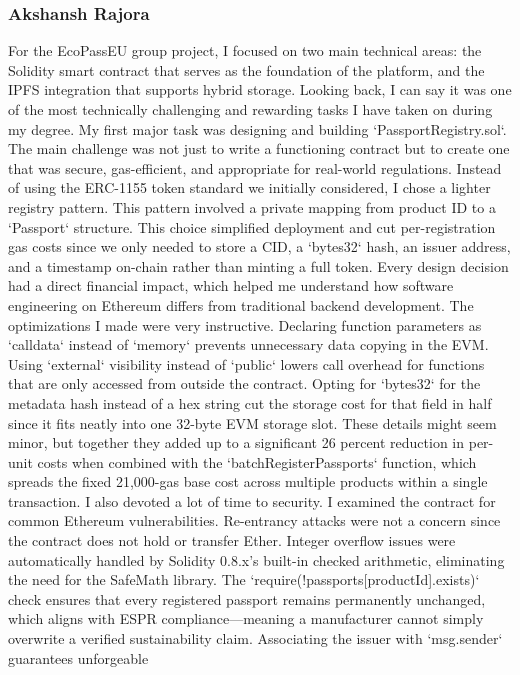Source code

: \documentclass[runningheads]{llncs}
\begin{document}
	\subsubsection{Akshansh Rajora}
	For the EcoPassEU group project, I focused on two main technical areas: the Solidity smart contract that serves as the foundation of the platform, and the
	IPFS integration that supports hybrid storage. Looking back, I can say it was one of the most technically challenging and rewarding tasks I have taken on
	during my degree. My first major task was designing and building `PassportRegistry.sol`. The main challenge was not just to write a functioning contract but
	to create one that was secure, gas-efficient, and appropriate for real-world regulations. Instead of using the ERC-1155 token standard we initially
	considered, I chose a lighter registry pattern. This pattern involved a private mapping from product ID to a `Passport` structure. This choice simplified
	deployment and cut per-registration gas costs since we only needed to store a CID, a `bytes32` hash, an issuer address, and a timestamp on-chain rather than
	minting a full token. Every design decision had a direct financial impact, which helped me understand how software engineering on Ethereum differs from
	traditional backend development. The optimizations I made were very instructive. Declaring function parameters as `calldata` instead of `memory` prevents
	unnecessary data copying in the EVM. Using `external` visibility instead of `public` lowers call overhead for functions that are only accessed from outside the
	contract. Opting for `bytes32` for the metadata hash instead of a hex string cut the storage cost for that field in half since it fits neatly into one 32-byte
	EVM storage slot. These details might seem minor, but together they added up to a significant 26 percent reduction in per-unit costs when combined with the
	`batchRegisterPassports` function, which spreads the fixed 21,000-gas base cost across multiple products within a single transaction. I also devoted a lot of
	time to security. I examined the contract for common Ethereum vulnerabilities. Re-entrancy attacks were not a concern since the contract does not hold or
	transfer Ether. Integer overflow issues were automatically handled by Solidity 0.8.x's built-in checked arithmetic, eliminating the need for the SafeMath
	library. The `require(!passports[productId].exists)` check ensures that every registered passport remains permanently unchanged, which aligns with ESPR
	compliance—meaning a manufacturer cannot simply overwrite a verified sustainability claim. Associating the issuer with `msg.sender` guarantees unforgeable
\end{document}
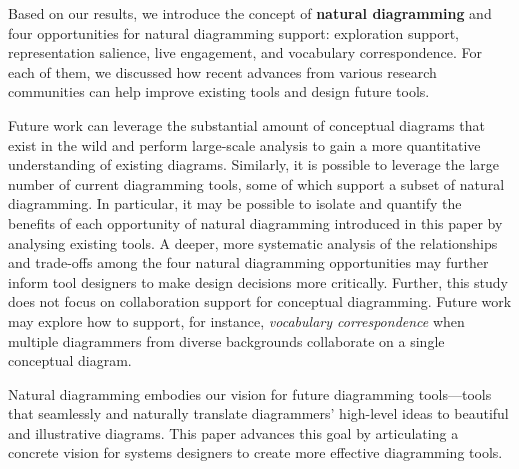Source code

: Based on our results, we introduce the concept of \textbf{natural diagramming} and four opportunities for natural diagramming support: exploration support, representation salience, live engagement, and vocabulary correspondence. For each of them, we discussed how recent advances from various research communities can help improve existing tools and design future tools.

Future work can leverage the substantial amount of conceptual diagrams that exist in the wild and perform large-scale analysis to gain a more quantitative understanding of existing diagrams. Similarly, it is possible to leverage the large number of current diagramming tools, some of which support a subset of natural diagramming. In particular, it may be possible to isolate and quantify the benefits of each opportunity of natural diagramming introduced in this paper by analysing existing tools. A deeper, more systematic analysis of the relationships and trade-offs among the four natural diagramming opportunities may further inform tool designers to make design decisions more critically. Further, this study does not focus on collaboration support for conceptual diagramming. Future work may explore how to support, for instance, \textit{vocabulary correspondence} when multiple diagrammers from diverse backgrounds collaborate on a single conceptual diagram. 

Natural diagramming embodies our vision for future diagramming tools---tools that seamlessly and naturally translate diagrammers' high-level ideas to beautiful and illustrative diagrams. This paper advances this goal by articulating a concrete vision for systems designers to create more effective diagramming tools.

> **About this task**: Everything in the records should be repeated exactly except the images.

> **Result**:
Source code

: \documentclass[runningheads]{llncs}
\begin{document}
	\subsubsection{Akshansh Rajora}
	For the EcoPassEU group project, I focused on two main technical areas: the Solidity smart contract that serves as the foundation of the platform, and the
	IPFS integration that supports hybrid storage. Looking back, I can say it was one of the most technically challenging and rewarding tasks I have taken on
	during my degree. My first major task was designing and building `PassportRegistry.sol`. The main challenge was not just to write a functioning contract but
	to create one that was secure, gas-efficient, and appropriate for real-world regulations. Instead of using the ERC-1155 token standard we initially
	considered, I chose a lighter registry pattern. This pattern involved a private mapping from product ID to a `Passport` structure. This choice simplified
	deployment and cut per-registration gas costs since we only needed to store a CID, a `bytes32` hash, an issuer address, and a timestamp on-chain rather than
	minting a full token. Every design decision had a direct financial impact, which helped me understand how software engineering on Ethereum differs from
	traditional backend development. The optimizations I made were very instructive. Declaring function parameters as `calldata` instead of `memory` prevents
	unnecessary data copying in the EVM. Using `external` visibility instead of `public` lowers call overhead for functions that are only accessed from outside the
	contract. Opting for `bytes32` for the metadata hash instead of a hex string cut the storage cost for that field in half since it fits neatly into one 32-byte
	EVM storage slot. These details might seem minor, but together they added up to a significant 26 percent reduction in per-unit costs when combined with the
	`batchRegisterPassports` function, which spreads the fixed 21,000-gas base cost across multiple products within a single transaction. I also devoted a lot of
	time to security. I examined the contract for common Ethereum vulnerabilities. Re-entrancy attacks were not a concern since the contract does not hold or
	transfer Ether. Integer overflow issues were automatically handled by Solidity 0.8.x's built-in checked arithmetic, eliminating the need for the SafeMath
	library. The `require(!passports[productId].exists)` check ensures that every registered passport remains permanently unchanged, which aligns with ESPR
	compliance—meaning a manufacturer cannot simply overwrite a verified sustainability claim. Associating the issuer with `msg.sender` guarantees unforgeable
\end{document}
Source code

: Based on our results, we introduce the concept of \textbf{natural diagramming} and four opportunities for natural diagramming support: exploration support, representation salience, live engagement, and vocabulary correspondence. For each of them, we discussed how recent advances from various research communities can help improve existing tools and design future tools.

Future work can leverage the substantial amount of conceptual diagrams that exist in the wild and perform large-scale analysis to gain a more quantitative understanding of existing diagrams. Similarly, it is possible to leverage the large number of current diagramming tools, some of which support a subset of natural diagramming. In particular, it may be possible to isolate and quantify the benefits of each opportunity of natural diagramming introduced in this paper by analysing existing tools. A deeper, more systematic analysis of the relationships and trade-offs among the four natural diagramming opportunities may further inform tool designers to make design decisions more critically. Further, this study does not focus on collaboration support for conceptual diagramming. Future work may explore how to support, for instance, \textit{vocabulary correspondence} when multiple diagrammers from diverse backgrounds collaborate on a single conceptual diagram. 

Natural diagramming embodies our vision for future diagramming tools---tools that seamlessly and naturally translate diagrammers' high-level ideas to beautiful and illustrative diagrams. This paper advances this goal by articulating a concrete vision for systems designers to create more effective diagramming tools.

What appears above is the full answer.